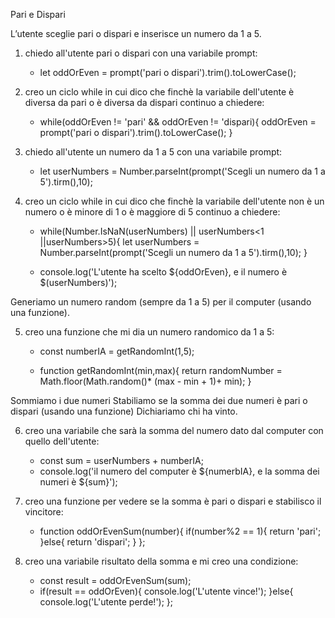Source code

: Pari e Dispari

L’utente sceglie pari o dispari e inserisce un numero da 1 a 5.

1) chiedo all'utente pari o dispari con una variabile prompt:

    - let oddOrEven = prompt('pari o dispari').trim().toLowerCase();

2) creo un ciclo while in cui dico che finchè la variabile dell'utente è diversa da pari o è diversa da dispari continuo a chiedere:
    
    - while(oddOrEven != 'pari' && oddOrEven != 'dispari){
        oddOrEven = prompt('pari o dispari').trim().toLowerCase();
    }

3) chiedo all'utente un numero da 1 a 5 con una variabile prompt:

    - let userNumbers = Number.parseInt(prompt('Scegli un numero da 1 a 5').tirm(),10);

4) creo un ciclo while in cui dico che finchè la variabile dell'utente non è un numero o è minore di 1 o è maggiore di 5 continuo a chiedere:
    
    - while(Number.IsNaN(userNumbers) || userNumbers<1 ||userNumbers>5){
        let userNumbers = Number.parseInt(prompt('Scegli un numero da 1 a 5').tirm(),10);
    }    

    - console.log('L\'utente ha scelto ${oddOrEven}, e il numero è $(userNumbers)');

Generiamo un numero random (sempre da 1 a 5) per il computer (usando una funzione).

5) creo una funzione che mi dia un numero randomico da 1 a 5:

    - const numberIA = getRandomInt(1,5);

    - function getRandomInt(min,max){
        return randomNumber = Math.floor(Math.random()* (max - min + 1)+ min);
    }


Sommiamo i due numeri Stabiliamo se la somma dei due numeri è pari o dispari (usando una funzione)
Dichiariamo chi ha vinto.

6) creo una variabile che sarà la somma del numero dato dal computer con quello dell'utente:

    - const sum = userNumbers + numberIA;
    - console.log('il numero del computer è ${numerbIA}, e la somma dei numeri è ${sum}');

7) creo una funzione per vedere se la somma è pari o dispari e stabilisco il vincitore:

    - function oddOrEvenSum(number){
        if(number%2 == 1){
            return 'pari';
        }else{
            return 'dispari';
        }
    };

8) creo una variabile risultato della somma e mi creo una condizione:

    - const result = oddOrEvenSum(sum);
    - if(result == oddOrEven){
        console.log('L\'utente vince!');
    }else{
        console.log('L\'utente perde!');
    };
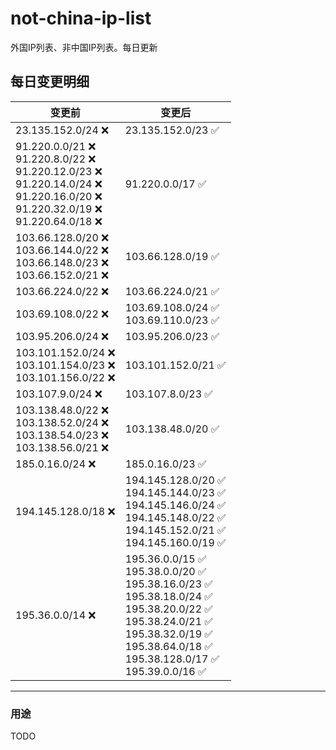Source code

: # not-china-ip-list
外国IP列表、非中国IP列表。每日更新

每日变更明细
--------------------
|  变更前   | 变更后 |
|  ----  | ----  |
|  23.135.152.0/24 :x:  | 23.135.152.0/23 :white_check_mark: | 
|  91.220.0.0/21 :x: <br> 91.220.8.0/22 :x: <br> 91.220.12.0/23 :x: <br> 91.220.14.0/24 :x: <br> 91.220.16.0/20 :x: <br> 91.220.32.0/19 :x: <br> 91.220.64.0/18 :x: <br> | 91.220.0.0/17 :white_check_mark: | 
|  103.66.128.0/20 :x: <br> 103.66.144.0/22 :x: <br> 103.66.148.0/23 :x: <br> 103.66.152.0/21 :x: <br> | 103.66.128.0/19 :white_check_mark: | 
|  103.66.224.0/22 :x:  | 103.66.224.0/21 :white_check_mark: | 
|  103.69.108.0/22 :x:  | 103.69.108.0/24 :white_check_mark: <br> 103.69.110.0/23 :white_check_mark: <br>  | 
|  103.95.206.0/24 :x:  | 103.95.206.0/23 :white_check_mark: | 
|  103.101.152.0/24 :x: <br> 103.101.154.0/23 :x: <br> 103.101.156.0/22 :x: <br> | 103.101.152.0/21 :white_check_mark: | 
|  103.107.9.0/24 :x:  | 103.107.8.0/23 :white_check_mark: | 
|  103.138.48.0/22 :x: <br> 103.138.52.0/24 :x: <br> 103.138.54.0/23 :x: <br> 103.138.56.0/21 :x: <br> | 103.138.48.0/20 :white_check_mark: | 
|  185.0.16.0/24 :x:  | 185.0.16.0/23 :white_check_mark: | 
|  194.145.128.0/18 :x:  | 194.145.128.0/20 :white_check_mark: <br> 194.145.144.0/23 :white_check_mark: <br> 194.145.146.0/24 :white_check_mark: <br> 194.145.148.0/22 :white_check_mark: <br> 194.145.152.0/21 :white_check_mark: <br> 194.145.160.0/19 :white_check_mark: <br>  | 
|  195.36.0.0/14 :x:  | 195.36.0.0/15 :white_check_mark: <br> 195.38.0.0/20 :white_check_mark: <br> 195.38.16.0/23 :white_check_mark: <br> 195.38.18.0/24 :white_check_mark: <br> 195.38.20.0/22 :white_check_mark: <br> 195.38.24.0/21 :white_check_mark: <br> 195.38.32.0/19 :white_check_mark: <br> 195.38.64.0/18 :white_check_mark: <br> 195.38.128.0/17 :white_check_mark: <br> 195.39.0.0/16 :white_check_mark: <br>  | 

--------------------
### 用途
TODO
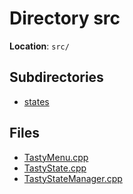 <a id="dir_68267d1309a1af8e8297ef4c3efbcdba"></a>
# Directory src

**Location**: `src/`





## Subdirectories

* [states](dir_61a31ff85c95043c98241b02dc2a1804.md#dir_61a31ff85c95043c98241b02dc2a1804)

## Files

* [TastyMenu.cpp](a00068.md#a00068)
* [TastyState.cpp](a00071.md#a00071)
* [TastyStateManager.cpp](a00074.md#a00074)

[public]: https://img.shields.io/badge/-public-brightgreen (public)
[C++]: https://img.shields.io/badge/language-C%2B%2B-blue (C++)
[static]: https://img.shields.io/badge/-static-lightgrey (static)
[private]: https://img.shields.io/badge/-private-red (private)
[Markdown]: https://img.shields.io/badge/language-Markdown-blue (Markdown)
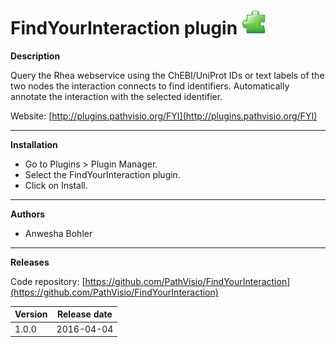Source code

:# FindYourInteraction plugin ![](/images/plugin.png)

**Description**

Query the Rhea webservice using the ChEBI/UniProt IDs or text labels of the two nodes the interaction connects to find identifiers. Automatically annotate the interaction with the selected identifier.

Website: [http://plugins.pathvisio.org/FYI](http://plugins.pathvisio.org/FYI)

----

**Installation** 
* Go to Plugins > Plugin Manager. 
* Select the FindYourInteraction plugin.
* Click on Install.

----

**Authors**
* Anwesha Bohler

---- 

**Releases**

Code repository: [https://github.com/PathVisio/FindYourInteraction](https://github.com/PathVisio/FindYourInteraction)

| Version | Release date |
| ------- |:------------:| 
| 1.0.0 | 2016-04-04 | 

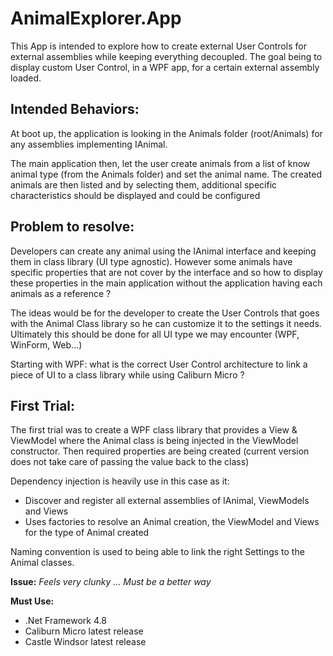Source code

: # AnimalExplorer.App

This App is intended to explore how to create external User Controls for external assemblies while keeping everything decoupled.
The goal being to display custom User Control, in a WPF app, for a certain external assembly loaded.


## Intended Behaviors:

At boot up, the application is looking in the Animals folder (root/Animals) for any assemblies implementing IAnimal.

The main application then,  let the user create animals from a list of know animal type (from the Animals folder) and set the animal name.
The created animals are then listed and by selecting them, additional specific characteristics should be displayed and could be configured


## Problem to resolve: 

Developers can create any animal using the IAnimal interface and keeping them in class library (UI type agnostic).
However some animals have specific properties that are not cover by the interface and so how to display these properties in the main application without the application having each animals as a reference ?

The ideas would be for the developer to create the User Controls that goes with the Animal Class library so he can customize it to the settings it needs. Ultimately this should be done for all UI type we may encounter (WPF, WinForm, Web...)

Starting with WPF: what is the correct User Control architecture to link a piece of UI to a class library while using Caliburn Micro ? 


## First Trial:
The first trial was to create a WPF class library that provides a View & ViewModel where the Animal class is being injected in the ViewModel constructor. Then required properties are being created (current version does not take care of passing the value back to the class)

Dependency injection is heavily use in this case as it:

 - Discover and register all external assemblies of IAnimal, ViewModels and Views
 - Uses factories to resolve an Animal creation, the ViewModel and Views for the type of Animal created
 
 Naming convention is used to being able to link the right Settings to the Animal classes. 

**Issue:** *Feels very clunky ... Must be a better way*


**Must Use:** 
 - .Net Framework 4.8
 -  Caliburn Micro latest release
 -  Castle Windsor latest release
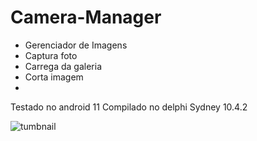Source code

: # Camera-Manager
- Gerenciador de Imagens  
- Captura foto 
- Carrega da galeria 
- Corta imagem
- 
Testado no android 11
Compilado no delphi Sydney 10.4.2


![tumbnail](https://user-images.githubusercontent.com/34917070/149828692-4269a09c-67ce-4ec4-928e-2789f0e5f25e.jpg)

Problem details — Please return each line of the listing above that contains "Must".

Problem solution —
**Issue:** *Feels very clunky ... Must be a better way*
**Must Use:** 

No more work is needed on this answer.